En son sein ne régnait que le désespoir. Son cœur continuait de tambouriner dans sa poitrine, avide du dû qu'il n'avait pas reçu depuis plusieurs mois, mais Klay s'efforçait de l'ignorer. Pourtant, son esprit ne cessait de réclamer ce sang dont il était privé. Il voulait retrouver l'euphorie qu'il avait perdu depuis si longtemps. Avide de cruauté et de destruction, il réclamait ce qu'il lui devait. Il devait maîtriser cette envie constante de retomber dans ses travers. Sans que personne ne s'en rendît compte, Klay menait un combat perpétuel contre lui-même. Pour l'instant, il était celui qui gagnait, mais il ne savait combien de temps cela durerait.

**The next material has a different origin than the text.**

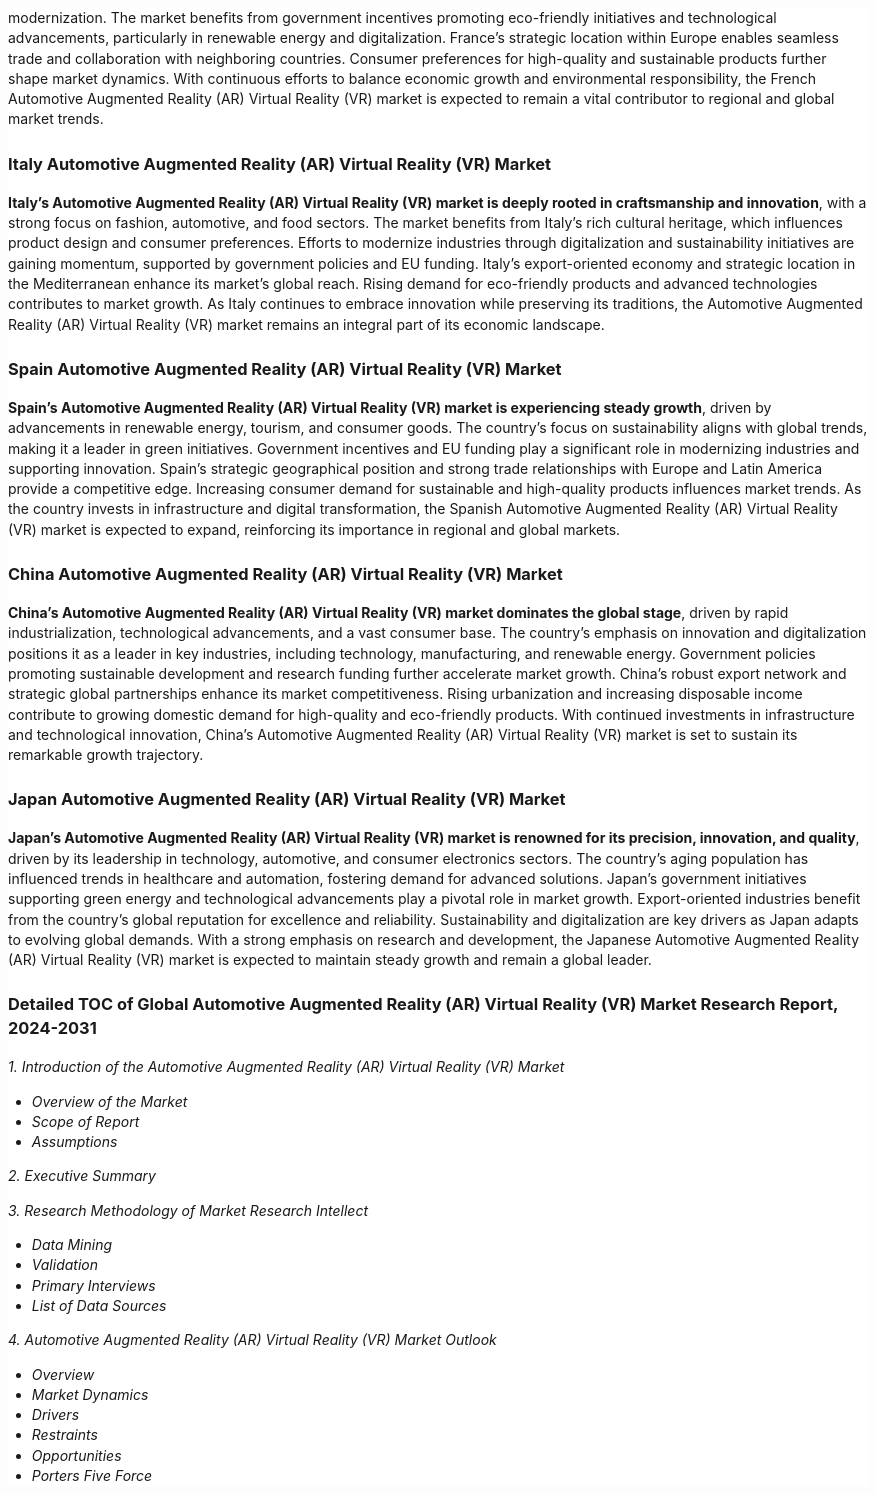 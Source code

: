 modernization. The market benefits from government incentives promoting eco-friendly initiatives and technological advancements, particularly in renewable energy and digitalization. France&rsquo;s strategic location within Europe enables seamless trade and collaboration with neighboring countries. Consumer preferences for high-quality and sustainable products further shape market dynamics. With continuous efforts to balance economic growth and environmental responsibility, the French Automotive Augmented Reality (AR) Virtual Reality (VR) market is expected to remain a vital contributor to regional and global market trends.</p><h3><strong>Italy Automotive Augmented Reality (AR) Virtual Reality (VR) Market</strong></h3><p><strong>Italy&rsquo;s Automotive Augmented Reality (AR) Virtual Reality (VR) market is deeply rooted in craftsmanship and innovation</strong>, with a strong focus on fashion, automotive, and food sectors. The market benefits from Italy&rsquo;s rich cultural heritage, which influences product design and consumer preferences. Efforts to modernize industries through digitalization and sustainability initiatives are gaining momentum, supported by government policies and EU funding. Italy&rsquo;s export-oriented economy and strategic location in the Mediterranean enhance its market&rsquo;s global reach. Rising demand for eco-friendly products and advanced technologies contributes to market growth. As Italy continues to embrace innovation while preserving its traditions, the Automotive Augmented Reality (AR) Virtual Reality (VR) market remains an integral part of its economic landscape.</p><h3><strong>Spain Automotive Augmented Reality (AR) Virtual Reality (VR) Market</strong></h3><p><strong>Spain&rsquo;s Automotive Augmented Reality (AR) Virtual Reality (VR) market is experiencing steady growth</strong>, driven by advancements in renewable energy, tourism, and consumer goods. The country&rsquo;s focus on sustainability aligns with global trends, making it a leader in green initiatives. Government incentives and EU funding play a significant role in modernizing industries and supporting innovation. Spain&rsquo;s strategic geographical position and strong trade relationships with Europe and Latin America provide a competitive edge. Increasing consumer demand for sustainable and high-quality products influences market trends. As the country invests in infrastructure and digital transformation, the Spanish Automotive Augmented Reality (AR) Virtual Reality (VR) market is expected to expand, reinforcing its importance in regional and global markets.</p><h3><strong>China Automotive Augmented Reality (AR) Virtual Reality (VR) Market</strong></h3><p><strong>China&rsquo;s Automotive Augmented Reality (AR) Virtual Reality (VR) market dominates the global stage</strong>, driven by rapid industrialization, technological advancements, and a vast consumer base. The country&rsquo;s emphasis on innovation and digitalization positions it as a leader in key industries, including technology, manufacturing, and renewable energy. Government policies promoting sustainable development and research funding further accelerate market growth. China&rsquo;s robust export network and strategic global partnerships enhance its market competitiveness. Rising urbanization and increasing disposable income contribute to growing domestic demand for high-quality and eco-friendly products. With continued investments in infrastructure and technological innovation, China&rsquo;s Automotive Augmented Reality (AR) Virtual Reality (VR) market is set to sustain its remarkable growth trajectory.</p><h3><strong>Japan Automotive Augmented Reality (AR) Virtual Reality (VR) Market</strong></h3><p><strong>Japan&rsquo;s Automotive Augmented Reality (AR) Virtual Reality (VR) market is renowned for its precision, innovation, and quality</strong>, driven by its leadership in technology, automotive, and consumer electronics sectors. The country&rsquo;s aging population has influenced trends in healthcare and automation, fostering demand for advanced solutions. Japan&rsquo;s government initiatives supporting green energy and technological advancements play a pivotal role in market growth. Export-oriented industries benefit from the country&rsquo;s global reputation for excellence and reliability. Sustainability and digitalization are key drivers as Japan adapts to evolving global demands. With a strong emphasis on research and development, the Japanese Automotive Augmented Reality (AR) Virtual Reality (VR) market is expected to maintain steady growth and remain a global leader.</p><h3><span class="">Detailed TOC of Global Automotive Augmented Reality (AR) Virtual Reality (VR) Market Research Report, 2024-2031</span></h3><p><em><span class="font-[700]">1. Introduction of the Automotive Augmented Reality (AR) Virtual Reality (VR) Market</span></em></p><ul><li><em><span class="">Overview of the Market</span></em></li><li><em><span class="">Scope of Report</span></em></li><li><em><span class="">Assumptions</span></em></li></ul><p><em><span class="font-[700]">2. Executive Summary</span></em></p><p><em><span class="font-[700]">3. Research Methodology of Market Research Intellect</span></em></p><ul><li><em><span class="">Data Mining</span></em></li><li><em><span class="">Validation</span></em></li><li><em><span class="">Primary Interviews</span></em></li><li><em><span class="">List of Data Sources</span></em></li></ul><p><em><span class="font-[700]">4. Automotive Augmented Reality (AR) Virtual Reality (VR) Market Outlook</span></em></p><ul><li><em><span class="">Overview</span></em></li><li><em><span class="">Market Dynamics</span></em></li><li><em><span class="">Drivers</span></em></li><li><em><span class="">Restraints</span></em></li><li><em><span class="">Opportunities</span></em></li><li><em><span class="">Porters Five Force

Il était satisfait de se retenir, mais c'était la chose la plus difficile qu'il n'eût jamais entrepris.
Le reste de Londres avait remarqué son abstinence de meurtres car la presse s'étonnait de la brusque disparition de ce tueur en série, celui qu'on avait surnommé « L'incendiaire noctambule ». Comme il regrettait d'avoir cessé un tel loisir alors qu'il était si bon. Lui qui se promenait près du Buckingham Palace voyait dans chaque passant une potentielle âme à dérober. Une lumière à éteindre, un avenir à voler. Il se retenait de toutes ses forces, mais tous ces humains qui l'entouraient ne lui faisaient ressentir qu'une chose : un profond dégoût. Hélas, cela lui rappelait ce qui l'avait poussé à se laisser entraîner par sa folie meurtrière. La seule chose qui le retenait encore était l'amour qu'il éprouvait pour Doug. Il était le seul humain qui l'empêchait de renouer avec ses anciens démons même si cela était atrocement dur.
Il ressentait un profond dédain pour ses congénères qui se contentaient de détruire le monde qui les entourait. Ils osaient le nommer de vile créature, mais il rendait service à la planète bleue qui s'étouffait de plus en plus. Personne ou presque ne s'en souciait. Ces humains étaient trop occupés à mener leur routine et ne voulaient en rien abandonner leur confort si vital. Ils ne prêtaient pas la moindre attention aux personnes pauvres qui quémandaient une pièce dans la rue. Ils ne faisaient pas attention aux malades qu'ils excluaient dans des taxis pour ne pas les avoir sur leur chemin. Ils ne s'extasiaient même plus devant tous les monuments que possédaient leur ville alors qu'elle regorgeait de richesses. Ces êtres abjects ne se contentaient que de s'enrichir, consommer et polluer. Le reste ne les intéressait pas. Seule leur petite personne pouvait valoir quelque chose, ce qui le mettait hors de lui. Il ne comprenait pas que l'on pût oublier ceux qui souffraient juste à nos côtés. Il ignorait comment tout le monde faisait pour ignorer les maux qui peuplaient le monde.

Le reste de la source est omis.